Assuming no significant frictional forces are acting on the car, how quickly will it accelerate down the hill?
b) You resolve to always leave your car in gear when parked on a slope. If the rolling frictional force caused by leaving the drive--?train connected to the wheels is 5000 N, at what rate will your car accelerate down the hill if the handbrake fails again?
See prev post
To answer these questions, we need to use Newton's second law of motion, which states that the acceleration of an object is directly proportional to the net force acting on it and inversely proportional to its mass.

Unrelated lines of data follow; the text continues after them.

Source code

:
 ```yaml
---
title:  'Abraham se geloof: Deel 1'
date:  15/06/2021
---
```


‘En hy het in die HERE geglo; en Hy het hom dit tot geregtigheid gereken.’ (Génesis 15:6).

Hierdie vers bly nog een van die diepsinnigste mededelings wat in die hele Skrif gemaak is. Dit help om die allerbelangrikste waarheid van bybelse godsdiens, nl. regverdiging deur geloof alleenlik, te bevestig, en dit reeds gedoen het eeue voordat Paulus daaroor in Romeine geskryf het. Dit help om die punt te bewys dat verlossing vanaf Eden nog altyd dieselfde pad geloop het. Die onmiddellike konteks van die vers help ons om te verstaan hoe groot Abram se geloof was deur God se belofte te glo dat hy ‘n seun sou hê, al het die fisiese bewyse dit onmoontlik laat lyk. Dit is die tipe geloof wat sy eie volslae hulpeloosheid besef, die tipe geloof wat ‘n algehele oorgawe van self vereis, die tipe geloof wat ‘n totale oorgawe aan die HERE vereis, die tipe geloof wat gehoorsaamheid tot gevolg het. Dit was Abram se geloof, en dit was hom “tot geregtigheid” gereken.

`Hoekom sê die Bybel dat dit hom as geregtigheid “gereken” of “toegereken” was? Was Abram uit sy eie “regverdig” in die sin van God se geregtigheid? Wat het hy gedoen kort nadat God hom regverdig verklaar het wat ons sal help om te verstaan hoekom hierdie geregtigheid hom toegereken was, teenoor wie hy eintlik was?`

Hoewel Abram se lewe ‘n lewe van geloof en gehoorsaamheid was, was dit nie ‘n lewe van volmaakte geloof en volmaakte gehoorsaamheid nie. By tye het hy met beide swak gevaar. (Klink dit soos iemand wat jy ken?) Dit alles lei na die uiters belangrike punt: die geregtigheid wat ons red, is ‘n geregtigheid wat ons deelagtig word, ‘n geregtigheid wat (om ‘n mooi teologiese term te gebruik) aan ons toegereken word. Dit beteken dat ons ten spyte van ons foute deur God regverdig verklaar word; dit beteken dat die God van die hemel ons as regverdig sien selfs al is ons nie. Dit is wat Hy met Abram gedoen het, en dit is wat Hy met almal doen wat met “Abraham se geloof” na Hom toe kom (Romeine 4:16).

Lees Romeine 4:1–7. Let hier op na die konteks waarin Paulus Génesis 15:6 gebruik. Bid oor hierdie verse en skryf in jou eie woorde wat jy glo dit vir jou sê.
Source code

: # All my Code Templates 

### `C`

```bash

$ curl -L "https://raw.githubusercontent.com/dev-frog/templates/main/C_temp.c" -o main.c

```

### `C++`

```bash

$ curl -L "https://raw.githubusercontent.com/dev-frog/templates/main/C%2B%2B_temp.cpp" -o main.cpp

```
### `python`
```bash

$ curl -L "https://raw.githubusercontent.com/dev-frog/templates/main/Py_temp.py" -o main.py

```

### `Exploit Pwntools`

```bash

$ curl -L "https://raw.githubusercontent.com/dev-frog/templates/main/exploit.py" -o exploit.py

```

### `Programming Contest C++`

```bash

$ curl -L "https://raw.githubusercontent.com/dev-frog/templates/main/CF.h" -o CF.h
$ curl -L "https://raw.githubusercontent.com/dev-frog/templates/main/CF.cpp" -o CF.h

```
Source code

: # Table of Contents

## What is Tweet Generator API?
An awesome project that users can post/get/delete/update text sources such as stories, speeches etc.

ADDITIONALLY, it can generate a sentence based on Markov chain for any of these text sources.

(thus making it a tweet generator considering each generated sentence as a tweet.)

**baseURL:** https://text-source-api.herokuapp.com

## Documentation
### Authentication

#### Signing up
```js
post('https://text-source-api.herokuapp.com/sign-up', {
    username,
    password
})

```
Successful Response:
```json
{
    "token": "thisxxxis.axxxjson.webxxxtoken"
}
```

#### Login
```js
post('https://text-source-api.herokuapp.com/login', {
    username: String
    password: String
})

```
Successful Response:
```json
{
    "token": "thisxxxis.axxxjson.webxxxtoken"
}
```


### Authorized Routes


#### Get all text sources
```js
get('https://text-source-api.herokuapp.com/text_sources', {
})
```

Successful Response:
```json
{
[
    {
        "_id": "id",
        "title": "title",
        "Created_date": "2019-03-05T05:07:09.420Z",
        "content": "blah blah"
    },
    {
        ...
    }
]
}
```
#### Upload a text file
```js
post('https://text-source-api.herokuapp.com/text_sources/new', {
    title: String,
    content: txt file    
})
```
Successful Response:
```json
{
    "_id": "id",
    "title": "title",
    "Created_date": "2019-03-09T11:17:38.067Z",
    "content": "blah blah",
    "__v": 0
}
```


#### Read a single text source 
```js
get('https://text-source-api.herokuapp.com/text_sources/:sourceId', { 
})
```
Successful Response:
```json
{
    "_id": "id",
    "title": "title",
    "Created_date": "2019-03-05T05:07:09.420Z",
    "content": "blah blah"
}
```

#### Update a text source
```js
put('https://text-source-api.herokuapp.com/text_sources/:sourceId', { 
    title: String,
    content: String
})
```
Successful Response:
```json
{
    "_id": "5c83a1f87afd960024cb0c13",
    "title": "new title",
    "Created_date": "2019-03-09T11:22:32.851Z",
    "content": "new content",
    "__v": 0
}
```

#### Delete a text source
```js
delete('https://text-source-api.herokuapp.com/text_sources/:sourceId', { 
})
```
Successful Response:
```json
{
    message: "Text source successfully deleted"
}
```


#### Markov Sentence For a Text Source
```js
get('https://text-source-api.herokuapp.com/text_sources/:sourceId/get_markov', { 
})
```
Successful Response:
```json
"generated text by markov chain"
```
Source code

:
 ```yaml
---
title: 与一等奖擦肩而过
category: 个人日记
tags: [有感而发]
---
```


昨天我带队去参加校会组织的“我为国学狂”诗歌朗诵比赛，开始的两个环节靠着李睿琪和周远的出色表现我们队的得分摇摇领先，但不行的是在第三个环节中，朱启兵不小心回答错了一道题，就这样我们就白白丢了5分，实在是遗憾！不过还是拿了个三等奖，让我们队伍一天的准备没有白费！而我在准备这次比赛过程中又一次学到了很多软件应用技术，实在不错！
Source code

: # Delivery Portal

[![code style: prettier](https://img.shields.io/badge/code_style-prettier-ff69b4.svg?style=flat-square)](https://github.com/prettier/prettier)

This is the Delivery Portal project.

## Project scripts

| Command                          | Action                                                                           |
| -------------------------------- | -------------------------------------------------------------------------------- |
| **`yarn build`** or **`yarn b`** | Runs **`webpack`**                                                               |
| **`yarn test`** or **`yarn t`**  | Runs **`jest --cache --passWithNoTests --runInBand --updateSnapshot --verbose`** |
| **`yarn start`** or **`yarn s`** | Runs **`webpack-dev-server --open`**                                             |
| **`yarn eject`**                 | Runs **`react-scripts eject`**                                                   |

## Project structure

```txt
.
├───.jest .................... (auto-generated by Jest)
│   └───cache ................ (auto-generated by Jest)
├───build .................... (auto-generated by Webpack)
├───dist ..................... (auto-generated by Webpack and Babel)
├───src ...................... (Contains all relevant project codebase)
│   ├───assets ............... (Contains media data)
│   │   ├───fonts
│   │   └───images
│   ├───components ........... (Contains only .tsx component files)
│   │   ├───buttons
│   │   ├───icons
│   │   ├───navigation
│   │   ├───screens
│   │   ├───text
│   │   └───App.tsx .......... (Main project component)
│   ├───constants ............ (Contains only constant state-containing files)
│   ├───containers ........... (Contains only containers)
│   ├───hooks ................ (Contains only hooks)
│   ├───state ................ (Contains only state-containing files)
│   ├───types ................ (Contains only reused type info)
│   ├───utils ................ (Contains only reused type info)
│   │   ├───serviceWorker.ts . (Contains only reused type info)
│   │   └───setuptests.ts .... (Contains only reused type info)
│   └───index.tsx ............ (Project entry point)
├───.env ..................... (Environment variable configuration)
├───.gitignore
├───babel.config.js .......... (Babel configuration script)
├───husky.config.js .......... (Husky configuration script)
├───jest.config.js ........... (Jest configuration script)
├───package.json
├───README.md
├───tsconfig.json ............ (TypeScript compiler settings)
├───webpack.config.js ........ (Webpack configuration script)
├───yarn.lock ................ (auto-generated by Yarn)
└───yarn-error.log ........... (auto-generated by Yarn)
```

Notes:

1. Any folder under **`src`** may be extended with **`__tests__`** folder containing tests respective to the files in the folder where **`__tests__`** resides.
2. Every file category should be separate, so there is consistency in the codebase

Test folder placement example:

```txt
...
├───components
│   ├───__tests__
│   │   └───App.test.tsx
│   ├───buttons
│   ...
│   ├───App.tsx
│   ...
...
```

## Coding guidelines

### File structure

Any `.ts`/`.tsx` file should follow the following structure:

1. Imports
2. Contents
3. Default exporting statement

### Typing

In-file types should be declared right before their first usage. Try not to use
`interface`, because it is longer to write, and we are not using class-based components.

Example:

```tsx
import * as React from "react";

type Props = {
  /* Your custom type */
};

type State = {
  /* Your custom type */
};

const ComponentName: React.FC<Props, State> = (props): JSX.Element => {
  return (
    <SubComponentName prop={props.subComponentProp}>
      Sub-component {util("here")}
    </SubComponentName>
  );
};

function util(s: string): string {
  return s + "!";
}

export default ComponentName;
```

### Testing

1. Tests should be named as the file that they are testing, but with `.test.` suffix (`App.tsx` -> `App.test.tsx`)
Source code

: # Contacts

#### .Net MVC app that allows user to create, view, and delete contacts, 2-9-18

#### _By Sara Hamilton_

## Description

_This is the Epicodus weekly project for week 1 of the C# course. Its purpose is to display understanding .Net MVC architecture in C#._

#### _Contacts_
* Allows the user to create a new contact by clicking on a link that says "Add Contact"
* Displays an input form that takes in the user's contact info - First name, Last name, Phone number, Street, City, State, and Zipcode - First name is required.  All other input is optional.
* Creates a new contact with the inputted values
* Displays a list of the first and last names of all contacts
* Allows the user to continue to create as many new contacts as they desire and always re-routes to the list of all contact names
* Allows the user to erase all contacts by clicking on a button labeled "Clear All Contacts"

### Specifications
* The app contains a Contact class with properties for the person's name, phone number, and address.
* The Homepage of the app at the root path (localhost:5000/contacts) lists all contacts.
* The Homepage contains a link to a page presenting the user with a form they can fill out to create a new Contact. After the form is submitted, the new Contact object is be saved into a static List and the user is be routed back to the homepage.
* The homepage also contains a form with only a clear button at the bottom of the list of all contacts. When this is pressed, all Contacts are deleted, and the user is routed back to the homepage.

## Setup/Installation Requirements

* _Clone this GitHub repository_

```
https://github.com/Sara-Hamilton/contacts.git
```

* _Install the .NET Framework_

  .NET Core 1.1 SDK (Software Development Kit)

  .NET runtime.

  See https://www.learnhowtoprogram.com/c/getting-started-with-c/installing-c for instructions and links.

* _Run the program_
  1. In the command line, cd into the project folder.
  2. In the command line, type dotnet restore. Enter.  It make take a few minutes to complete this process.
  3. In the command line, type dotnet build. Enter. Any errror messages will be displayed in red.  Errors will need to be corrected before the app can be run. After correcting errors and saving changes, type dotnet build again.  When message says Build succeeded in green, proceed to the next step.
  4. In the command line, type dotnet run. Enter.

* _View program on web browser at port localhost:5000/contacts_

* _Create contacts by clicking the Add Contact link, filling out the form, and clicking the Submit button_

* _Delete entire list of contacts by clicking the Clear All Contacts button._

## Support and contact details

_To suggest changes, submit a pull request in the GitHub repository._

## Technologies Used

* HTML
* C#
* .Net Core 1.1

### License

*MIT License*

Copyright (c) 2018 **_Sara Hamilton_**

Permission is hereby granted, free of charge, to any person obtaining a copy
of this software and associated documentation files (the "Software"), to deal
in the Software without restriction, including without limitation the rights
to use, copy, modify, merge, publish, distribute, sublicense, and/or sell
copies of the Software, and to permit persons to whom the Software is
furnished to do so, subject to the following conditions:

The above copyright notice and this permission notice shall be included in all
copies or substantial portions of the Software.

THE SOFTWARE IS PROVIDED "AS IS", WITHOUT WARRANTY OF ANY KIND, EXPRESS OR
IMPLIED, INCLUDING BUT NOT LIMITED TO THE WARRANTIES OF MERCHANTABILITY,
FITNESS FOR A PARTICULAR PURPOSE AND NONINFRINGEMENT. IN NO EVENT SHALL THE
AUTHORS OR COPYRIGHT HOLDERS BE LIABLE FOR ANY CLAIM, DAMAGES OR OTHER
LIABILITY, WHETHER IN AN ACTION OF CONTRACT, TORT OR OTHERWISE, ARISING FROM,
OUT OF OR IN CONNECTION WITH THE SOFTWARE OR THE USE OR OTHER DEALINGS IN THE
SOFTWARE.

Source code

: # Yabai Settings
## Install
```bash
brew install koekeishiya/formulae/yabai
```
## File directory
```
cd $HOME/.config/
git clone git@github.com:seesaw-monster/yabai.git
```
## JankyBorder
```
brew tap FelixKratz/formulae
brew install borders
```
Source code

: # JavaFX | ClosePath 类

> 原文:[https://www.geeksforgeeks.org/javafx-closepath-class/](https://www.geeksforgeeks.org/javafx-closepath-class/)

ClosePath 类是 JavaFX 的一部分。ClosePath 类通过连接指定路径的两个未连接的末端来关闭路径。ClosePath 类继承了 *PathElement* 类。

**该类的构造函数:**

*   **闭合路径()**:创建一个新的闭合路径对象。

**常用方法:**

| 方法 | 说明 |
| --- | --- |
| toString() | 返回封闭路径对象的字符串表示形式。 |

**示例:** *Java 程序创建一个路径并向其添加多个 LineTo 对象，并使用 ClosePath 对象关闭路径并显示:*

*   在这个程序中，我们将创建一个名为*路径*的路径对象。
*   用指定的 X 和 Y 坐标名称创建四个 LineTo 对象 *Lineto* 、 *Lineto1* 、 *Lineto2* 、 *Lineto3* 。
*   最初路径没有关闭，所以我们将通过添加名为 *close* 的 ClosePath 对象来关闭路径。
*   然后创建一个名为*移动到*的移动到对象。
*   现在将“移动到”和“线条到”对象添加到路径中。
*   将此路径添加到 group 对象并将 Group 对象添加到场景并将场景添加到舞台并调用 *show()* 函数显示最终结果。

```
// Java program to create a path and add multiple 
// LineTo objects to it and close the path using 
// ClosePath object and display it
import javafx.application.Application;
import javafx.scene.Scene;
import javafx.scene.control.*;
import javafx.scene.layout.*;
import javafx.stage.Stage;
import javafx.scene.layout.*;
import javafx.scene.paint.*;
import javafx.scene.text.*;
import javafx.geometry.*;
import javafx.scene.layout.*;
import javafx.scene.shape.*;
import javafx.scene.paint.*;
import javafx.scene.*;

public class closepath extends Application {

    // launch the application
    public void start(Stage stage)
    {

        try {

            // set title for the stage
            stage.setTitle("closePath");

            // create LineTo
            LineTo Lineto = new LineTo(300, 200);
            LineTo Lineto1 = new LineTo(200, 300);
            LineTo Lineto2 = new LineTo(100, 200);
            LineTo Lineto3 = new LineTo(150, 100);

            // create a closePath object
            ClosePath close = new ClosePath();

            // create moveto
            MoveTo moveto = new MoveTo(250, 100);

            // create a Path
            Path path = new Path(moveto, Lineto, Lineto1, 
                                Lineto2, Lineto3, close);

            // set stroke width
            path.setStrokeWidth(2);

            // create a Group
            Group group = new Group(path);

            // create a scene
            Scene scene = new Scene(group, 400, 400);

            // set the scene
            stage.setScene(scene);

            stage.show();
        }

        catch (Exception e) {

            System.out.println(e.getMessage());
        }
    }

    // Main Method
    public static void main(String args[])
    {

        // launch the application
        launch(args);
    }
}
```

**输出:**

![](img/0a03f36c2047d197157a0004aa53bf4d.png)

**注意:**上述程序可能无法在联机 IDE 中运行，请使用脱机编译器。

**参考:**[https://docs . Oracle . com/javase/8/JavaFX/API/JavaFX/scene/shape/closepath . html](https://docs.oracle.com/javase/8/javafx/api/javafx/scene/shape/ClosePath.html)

a) In this scenario, assuming no significant frictional forces are acting on the car, the only force accelerating the car down the hill is gravity. The force of gravity can be calculated using the equation:
Force = mass x acceleration due to gravity
The acceleration due to gravity is approximately 9.8 m/s^2. The mass of the car is given as 2200 kg.
Force = 2200 kg x 9.8 m/s^2
= 21560 N
Since there are no significant frictional forces, this force will accelerate the car down the hill. To calculate the acceleration, we can use Newton's second law:
Force = mass x acceleration
21560 N = 2200 kg x acceleration
Solving for acceleration:
acceleration = 21560 N / 2200 kg
= 9.8 m/s^2
Therefore, the car will accelerate down the hill at a rate of 9.8 m/s^2.
b) In this scenario, if the rolling frictional force caused by leaving the drive-train connected to the wheels is 5000 N, we need to subtract this force from the force of gravity to calculate the net force accelerating the car down the hill.
Net force = force of gravity - rolling frictional force
In the previous calculation, we found that the force of gravity is 21560 N.
Net force = 21560 N - 5000 N
= 16560 N
Using Newton's second law again, we can find the acceleration:
16560 N = 2200 kg x acceleration
acceleration = 16560 N / 2200 kg
= 7.53 m/s^2
Therefore, if the handbrake fails again and the rolling frictional force is 5000 N, the car will accelerate down the hill at a rate of 7.53 m/s^2.